April 6, 2006
LANSING – Governor Jennifer M. Granholm today issued an executive directive calling for the development of a comprehensive energy plan for the state of Michigan. The plan will outline ways to provide affordable, reliable, safe, and clean electricity for citizens and businesses. Granholm charged Peter Lark, chairman of the Michigan Public Service Commission, with beginning the development of the plan immediately and presenting it to her by year’s end.
“Michigan citizens and businesses need to know that there will be a reliable, affordable source of electricity when they reach for the light switch,” Granholm said. “We know that we need to plan now to meet our electric needs in the future. This is an opportunity to be sure that we’re meeting those needs in the most affordable, environmentally-friendly, reliable way possible. A comprehensive energy plan will strengthen our competitive business climate, grow jobs, and provide affordable rates for all customers for the long term.”
Earlier this year, the Michigan Public Service Commission indicated the state will be facing a need for new generation capacity by 2009. The directive issued today will ensure that the state has the tools necessary to meet future demand in a way that is reliable, clean, and cost-effective.
Executive Directive 2006-2 asks for recommendations to ensure the state can both reliably meet its growing energy needs and keep electric rates competitive. The plan, when complete, will encourage the use of new technologies to improve energy efficiency, cleanliness, and distribution and will explore ways to continue the growth of the alternative energy industry here in Michigan.

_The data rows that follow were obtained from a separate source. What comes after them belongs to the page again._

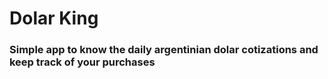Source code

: #  Dolar King

### Simple app to know the daily argentinian dolar cotizations and keep track of your purchases




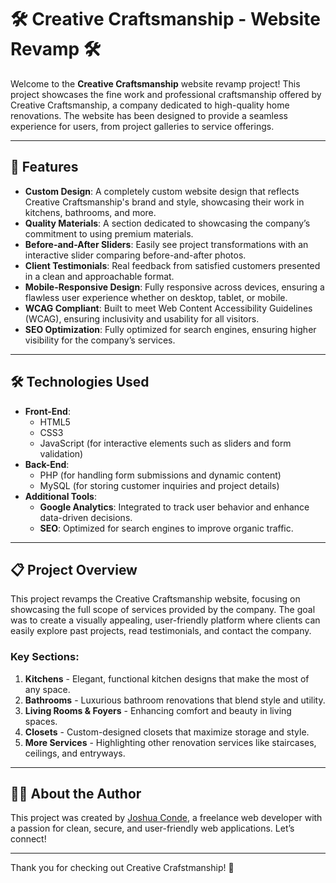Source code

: # 🛠️ Creative Craftsmanship - Website Revamp 🛠️

Welcome to the **Creative Craftsmanship** website revamp project! This project showcases the fine work and professional craftsmanship offered by Creative Craftsmanship, a company dedicated to high-quality home renovations. The website has been designed to provide a seamless experience for users, from project galleries to service offerings.

---

## 🎨 Features

- **Custom Design**: A completely custom website design that reflects Creative Craftsmanship's brand and style, showcasing their work in kitchens, bathrooms, and more.
- **Quality Materials**: A section dedicated to showcasing the company’s commitment to using premium materials.
- **Before-and-After Sliders**: Easily see project transformations with an interactive slider comparing before-and-after photos.
- **Client Testimonials**: Real feedback from satisfied customers presented in a clean and approachable format.
- **Mobile-Responsive Design**: Fully responsive across devices, ensuring a flawless user experience whether on desktop, tablet, or mobile.
- **WCAG Compliant**: Built to meet Web Content Accessibility Guidelines (WCAG), ensuring inclusivity and usability for all visitors.
- **SEO Optimization**: Fully optimized for search engines, ensuring higher visibility for the company’s services.

---

## 🛠️ Technologies Used

- **Front-End**: 
  - HTML5
  - CSS3
  - JavaScript (for interactive elements such as sliders and form validation)
- **Back-End**: 
  - PHP (for handling form submissions and dynamic content)
  - MySQL (for storing customer inquiries and project details)
- **Additional Tools**:
  - **Google Analytics**: Integrated to track user behavior and enhance data-driven decisions.
  - **SEO**: Optimized for search engines to improve organic traffic.

---

## 📋 Project Overview

This project revamps the Creative Craftsmanship website, focusing on showcasing the full scope of services provided by the company. The goal was to create a visually appealing, user-friendly platform where clients can easily explore past projects, read testimonials, and contact the company.

### Key Sections:
1. **Kitchens** - Elegant, functional kitchen designs that make the most of any space.
2. **Bathrooms** - Luxurious bathroom renovations that blend style and utility.
3. **Living Rooms & Foyers** - Enhancing comfort and beauty in living spaces.
4. **Closets** - Custom-designed closets that maximize storage and style.
5. **More Services** - Highlighting other renovation services like staircases, ceilings, and entryways.

---


## 🧑‍💻 About the Author

This project was created by [Joshua Conde](https://github.com/josh-conde), a freelance web developer with a passion for clean, secure, and user-friendly web applications. Let’s connect!

---

Thank you for checking out Creative Crafstmanship! 🚀 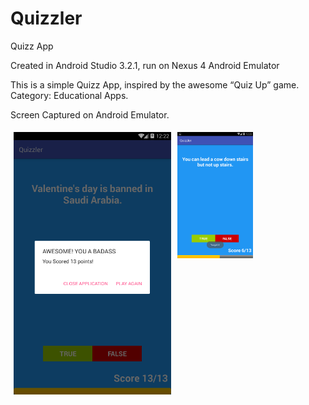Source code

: # Quizzler
Quizz App

Created in Android Studio 3.2.1, run on Nexus 4 Android Emulator

This is a simple Quizz App, inspired by the awesome “Quiz Up” game. Category: Educational Apps.

Screen Captured on Android Emulator.

<div class="row" style="content: ""; clear: both; display: table;">
  <div>
    <img src="https://github.com/kelvinator07/Quizzler/blob/master/Screenshot_2018-10-26-12-22-58.png" style="width:100%; float: left; width: 50%; padding: 5px;">
  </div>
  <div class="column">
    <img src="https://github.com/kelvinator07/Quizzler/blob/master/Screenshot_2018-10-26-12-23-44.png" style="width:100%; float: left; width: 50%; padding: 5px;">
  </div>
</div>

</body>
</html>

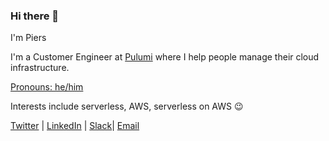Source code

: ### Hi there 👋

I'm Piers

I'm a Customer Engineer at [Pulumi](https://github.com/pulumi) where I help people manage their cloud infrastructure.

[Pronouns: he/him](http://pronoun.is/he)

Interests include serverless, AWS, serverless on AWS 😉

[Twitter](https://twitter.com/pierskarsenbarg) | [LinkedIn](https://www.linkedin.com/in/piers-karsenbarg/) | [Slack](https://slack.pulumi.com/)| [Email](mailto:piers@pulumi.com)



<!--
**pierskarsenbarg/pierskarsenbarg** is a ✨ _special_ ✨ repository because its `README.md` (this file) appears on your GitHub profile.

Here are some ideas to get you started:

- 🔭 I’m currently working on ...
- 🌱 I’m currently learning ...
- 👯 I’m looking to collaborate on ...
- 🤔 I’m looking for help with ...
- 💬 Ask me about ...
- 📫 How to reach me: ...
- 😄 Pronouns: ...
- ⚡ Fun fact: ...
-->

“Michigan has the capability to become America’s alternative energy development epicenter, and that offers a tremendous opportunity to diversify our economy and provide high-tech, high-wage, 21st century jobs to our residents,” Granholm said. “It is our duty to find a way to increase Michigan’s energy independence, and in the process, develop affordable, efficient, safe, and environmentally friendly electric sources powered by Michigan’s businesses, Michigan innovation, and Michigan workers.”
The plan will encourage the state to seek alternative and renewable sources of energy as alternatives to traditional electricity generation. As part of the directive, the Governor has also asked Chairman Lark to establish a renewable energy portfolio for the state. The portfolio will encourage the production and use of alternative energy sources in Michigan by requiring that a certain percentage of the state’s energy supply come from renewable sources.
The plan will be developed by the chair of the Michigan Public Service Commission, working in cooperation with representatives from the public and private sectors, including the directors of the Michigan Department of Environmental Quality and other appropriate state departments.
The directive calls for specific recommendations on:
- meeting the state’s short and long-term electric needs for residential, industrial, commercial and governmental customers in way that that ensures a reliable, safe, clean and affordable supply;
- developing Michigan’s electronic infrastructure to further the state’s competitive business climate, grow jobs, and provide affordable rates for all customers;
- reducing reliance on fossil fuels through energy efficiency, alternative energy, and renewable energy technologies consistent with the goal of assuring reliable, safe, clean and affordable energy;
- protecting natural resources and the environment from pollution, physical or visual impairment, or destruction and future risks associated with fossil fuels;
- developing a renewable portfolio standard which will establish targets for the share of the state’s energy consumption that should come from renewable energy sources;
- identifying new technology options to generate, transmit, or distribute energy more cleanly or more efficiently;.
- fostering continued growth of alternative and renewable energy technologies within the state by ensuring development of the intellectual capital, financing, infrastructure, and other resources necessary for the growth of the industry; and,
- identifying any legislative or regulatory changes necessary to its implementation, together with any financial, funding, or incentive mechanisms needed to best position the state to meet the energy challenges of the future.
The report is due to the Governor by December 31, 2006.